Exercise objective
Please copy all of the entries exactly, but drop every picture.

Data shown
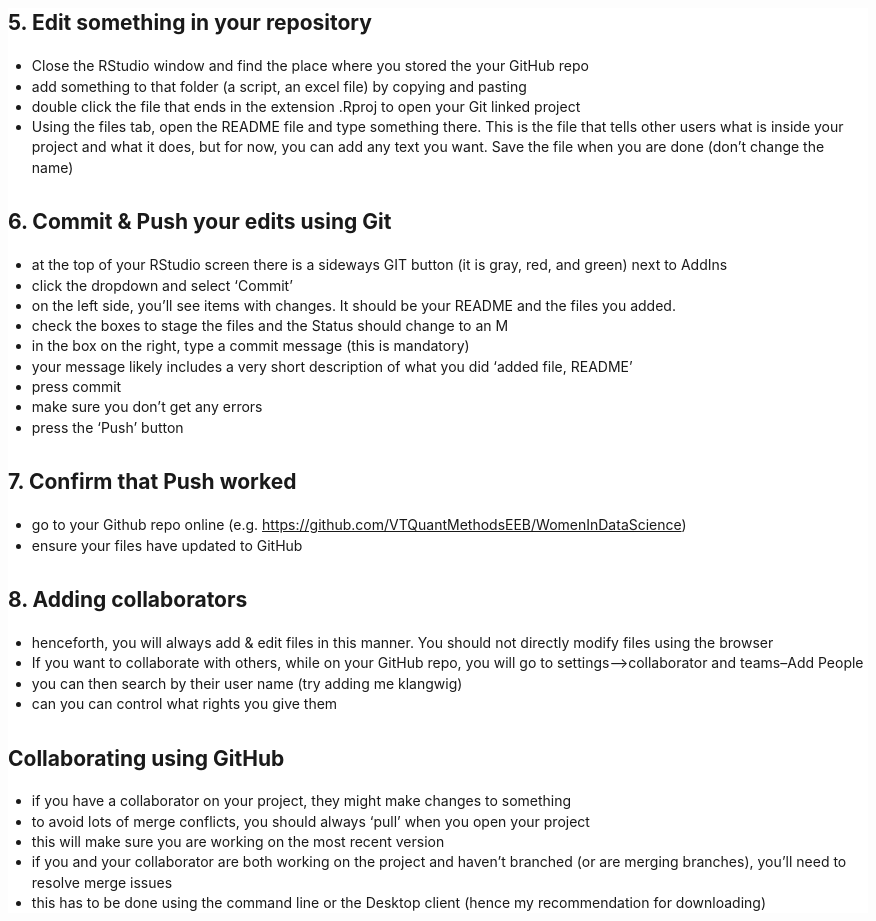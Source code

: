 ## 5. Edit something in your repository

-   Close the RStudio window and find the place where you stored the
    your GitHub repo
-   add something to that folder (a script, an excel file) by copying
    and pasting
-   double click the file that ends in the extension .Rproj to open your
    Git linked project
-   Using the files tab, open the README file and type something there.
    This is the file that tells other users what is inside your project
    and what it does, but for now, you can add any text you want. Save
    the file when you are done (don’t change the name)

## 6. Commit & Push your edits using Git

-   at the top of your RStudio screen there is a sideways GIT button (it
    is gray, red, and green) next to AddIns
-   click the dropdown and select ‘Commit’
-   on the left side, you’ll see items with changes. It should be your
    README and the files you added.
-   check the boxes to stage the files and the Status should change to
    an M
-   in the box on the right, type a commit message (this is mandatory)
-   your message likely includes a very short description of what you
    did ‘added file, README’
-   press commit
-   make sure you don’t get any errors
-   press the ‘Push’ button

## 7. Confirm that Push worked

-   go to your Github repo online
    (e.g. <https://github.com/VTQuantMethodsEEB/WomenInDataScience>)
-   ensure your files have updated to GitHub

## 8. Adding collaborators

-   henceforth, you will always add & edit files in this manner. You
    should not directly modify files using the browser
-   If you want to collaborate with others, while on your GitHub repo,
    you will go to settings–>collaborator and teams–Add People
-   you can then search by their user name (try adding me klangwig)
-   can you can control what rights you give them

## Collaborating using GitHub

-   if you have a collaborator on your project, they might make changes
    to something
-   to avoid lots of merge conflicts, you should always ‘pull’ when you
    open your project
-   this will make sure you are working on the most recent version
-   if you and your collaborator are both working on the project and
    haven’t branched (or are merging branches), you’ll need to resolve
    merge issues
-   this has to be done using the command line or the Desktop client
    (hence my recommendation for downloading)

Task solution
Source code

: ## 5. Edit something in your repository

-   Close the RStudio window and find the place where you stored the
    your GitHub repo
-   add something to that folder (a script, an excel file) by copying
    and pasting
-   double click the file that ends in the extension .Rproj to open your
    Git linked project
-   Using the files tab, open the README file and type something there.
    This is the file that tells other users what is inside your project
    and what it does, but for now, you can add any text you want. Save
    the file when you are done (don’t change the name)

## 6. Commit & Push your edits using Git

-   at the top of your RStudio screen there is a sideways GIT button (it
    is gray, red, and green) next to AddIns
-   click the dropdown and select ‘Commit’
-   on the left side, you’ll see items with changes. It should be your
    README and the files you added.
-   check the boxes to stage the files and the Status should change to
    an M
-   in the box on the right, type a commit message (this is mandatory)
-   your message likely includes a very short description of what you
    did ‘added file, README’
-   press commit
-   make sure you don’t get any errors
-   press the ‘Push’ button

## 7. Confirm that Push worked

-   go to your Github repo online
    (e.g. <https://github.com/VTQuantMethodsEEB/WomenInDataScience>)
-   ensure your files have updated to GitHub

## 8. Adding collaborators

-   henceforth, you will always add & edit files in this manner. You
    should not directly modify files using the browser
-   If you want to collaborate with others, while on your GitHub repo,
    you will go to settings–>collaborator and teams–Add People
-   you can then search by their user name (try adding me klangwig)
-   can you can control what rights you give them

## Collaborating using GitHub

-   if you have a collaborator on your project, they might make changes
    to something
-   to avoid lots of merge conflicts, you should always ‘pull’ when you
    open your project
-   this will make sure you are working on the most recent version
-   if you and your collaborator are both working on the project and
    haven’t branched (or are merging branches), you’ll need to resolve
    merge issues
-   this has to be done using the command line or the Desktop client
    (hence my recommendation for downloading)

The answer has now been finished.